Saved data entries
----
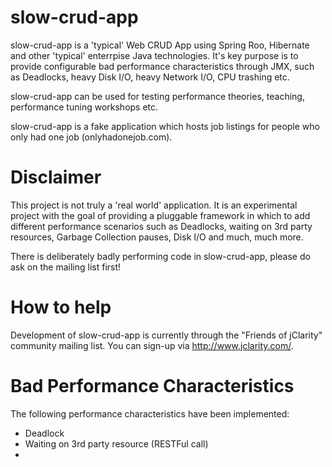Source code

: slow-crud-app
=============

slow-crud-app is a 'typical' Web CRUD App using Spring Roo, Hibernate and other 'typical' enterrpise Java technologies. 
It's key purpose is to provide configurable bad performance characteristics through JMX, such as Deadlocks, heavy 
Disk I/O, heavy Network I/O, CPU trashing etc.

slow-crud-app can be used for testing performance theories, teaching, performance tuning workshops etc.

slow-crud-app is a fake application which hosts job listings for people who only had one job (onlyhadonejob.com).

Disclaimer
==========

This project is not truly a 'real world' application. It is an experimental project with the goal of providing a 
pluggable framework in which to add different performance scenarios such as Deadlocks, waiting on 3rd party resources, 
Garbage Collection pauses, Disk I/O and much, much more.

There is deliberately badly performing code in slow-crud-app, please do ask on the mailing list first!

How to help
===========

Development of slow-crud-app is currently through the "Friends of jClarity" community mailing list. You can sign-up 
via http://www.jclarity.com/.

Bad Performance Characteristics
===============================

The following performance characteristics have been implemented:

* Deadlock
* Waiting on 3rd party resource (RESTFul call)
* 
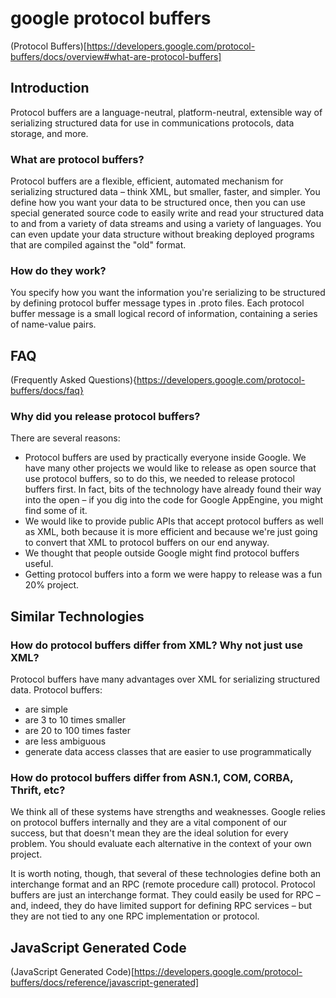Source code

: # google protocol buffers

(Protocol Buffers)[https://developers.google.com/protocol-buffers/docs/overview#what-are-protocol-buffers]

## Introduction

Protocol buffers are a language-neutral, platform-neutral, extensible way of serializing structured data for use in communications protocols, data storage, and more.

### What are protocol buffers?

Protocol buffers are a flexible, efficient, automated mechanism for serializing structured data – think XML, but smaller, faster, and simpler. You define how you want your data to be structured once, then you can use special generated source code to easily write and read your structured data to and from a variety of data streams and using a variety of languages. You can even update your data structure without breaking deployed programs that are compiled against the "old" format.

### How do they work?

You specify how you want the information you're serializing to be structured by defining protocol buffer message types in .proto files. Each protocol buffer message is a small logical record of information, containing a series of name-value pairs.

## FAQ

(Frequently Asked Questions){https://developers.google.com/protocol-buffers/docs/faq}

### Why did you release protocol buffers?

There are several reasons:

- Protocol buffers are used by practically everyone inside Google. We have many other projects we would like to release as open source that use protocol buffers, so to do this, we needed to release protocol buffers first. In fact, bits of the technology have already found their way into the open – if you dig into the code for Google AppEngine, you might find some of it.
- We would like to provide public APIs that accept protocol buffers as well as XML, both because it is more efficient and because we're just going to convert that XML to protocol buffers on our end anyway.
- We thought that people outside Google might find protocol buffers useful.
- Getting protocol buffers into a form we were happy to release was a fun 20% project.

## Similar Technologies

### How do protocol buffers differ from XML? Why not just use XML?

Protocol buffers have many advantages over XML for serializing structured data. Protocol buffers:

- are simple
- are 3 to 10 times smaller
- are 20 to 100 times faster
- are less ambiguous
- generate data access classes that are easier to use programmatically

### How do protocol buffers differ from ASN.1, COM, CORBA, Thrift, etc?

We think all of these systems have strengths and weaknesses. Google relies on protocol buffers internally and they are a vital component of our success, but that doesn't mean they are the ideal solution for every problem. You should evaluate each alternative in the context of your own project.

It is worth noting, though, that several of these technologies define both an interchange format and an RPC (remote procedure call) protocol. Protocol buffers are just an interchange format. They could easily be used for RPC – and, indeed, they do have limited support for defining RPC services – but they are not tied to any one RPC implementation or protocol.

## JavaScript Generated Code

(JavaScript Generated Code)[https://developers.google.com/protocol-buffers/docs/reference/javascript-generated]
----
TASK REQUIREMENTS:
Print the records above verbatim, minus any pictures.

REPLY:
Source code

: slow-crud-app
=============

slow-crud-app is a 'typical' Web CRUD App using Spring Roo, Hibernate and other 'typical' enterrpise Java technologies. 
It's key purpose is to provide configurable bad performance characteristics through JMX, such as Deadlocks, heavy 
Disk I/O, heavy Network I/O, CPU trashing etc.

slow-crud-app can be used for testing performance theories, teaching, performance tuning workshops etc.

slow-crud-app is a fake application which hosts job listings for people who only had one job (onlyhadonejob.com).

Disclaimer
==========

This project is not truly a 'real world' application. It is an experimental project with the goal of providing a 
pluggable framework in which to add different performance scenarios such as Deadlocks, waiting on 3rd party resources, 
Garbage Collection pauses, Disk I/O and much, much more.

There is deliberately badly performing code in slow-crud-app, please do ask on the mailing list first!

How to help
===========

Development of slow-crud-app is currently through the "Friends of jClarity" community mailing list. You can sign-up 
via http://www.jclarity.com/.

Bad Performance Characteristics
===============================

The following performance characteristics have been implemented:

* Deadlock
* Waiting on 3rd party resource (RESTFul call)
* 
Source code

: # google protocol buffers

(Protocol Buffers)[https://developers.google.com/protocol-buffers/docs/overview#what-are-protocol-buffers]

## Introduction

Protocol buffers are a language-neutral, platform-neutral, extensible way of serializing structured data for use in communications protocols, data storage, and more.

### What are protocol buffers?

Protocol buffers are a flexible, efficient, automated mechanism for serializing structured data – think XML, but smaller, faster, and simpler. You define how you want your data to be structured once, then you can use special generated source code to easily write and read your structured data to and from a variety of data streams and using a variety of languages. You can even update your data structure without breaking deployed programs that are compiled against the "old" format.

### How do they work?

You specify how you want the information you're serializing to be structured by defining protocol buffer message types in .proto files. Each protocol buffer message is a small logical record of information, containing a series of name-value pairs.

## FAQ

(Frequently Asked Questions){https://developers.google.com/protocol-buffers/docs/faq}

### Why did you release protocol buffers?

There are several reasons:

- Protocol buffers are used by practically everyone inside Google. We have many other projects we would like to release as open source that use protocol buffers, so to do this, we needed to release protocol buffers first. In fact, bits of the technology have already found their way into the open – if you dig into the code for Google AppEngine, you might find some of it.
- We would like to provide public APIs that accept protocol buffers as well as XML, both because it is more efficient and because we're just going to convert that XML to protocol buffers on our end anyway.
- We thought that people outside Google might find protocol buffers useful.
- Getting protocol buffers into a form we were happy to release was a fun 20% project.

## Similar Technologies

### How do protocol buffers differ from XML? Why not just use XML?

Protocol buffers have many advantages over XML for serializing structured data. Protocol buffers:

- are simple
- are 3 to 10 times smaller
- are 20 to 100 times faster
- are less ambiguous
- generate data access classes that are easier to use programmatically

### How do protocol buffers differ from ASN.1, COM, CORBA, Thrift, etc?

We think all of these systems have strengths and weaknesses. Google relies on protocol buffers internally and they are a vital component of our success, but that doesn't mean they are the ideal solution for every problem. You should evaluate each alternative in the context of your own project.

It is worth noting, though, that several of these technologies define both an interchange format and an RPC (remote procedure call) protocol. Protocol buffers are just an interchange format. They could easily be used for RPC – and, indeed, they do have limited support for defining RPC services – but they are not tied to any one RPC implementation or protocol.

## JavaScript Generated Code

(JavaScript Generated Code)[https://developers.google.com/protocol-buffers/docs/reference/javascript-generated]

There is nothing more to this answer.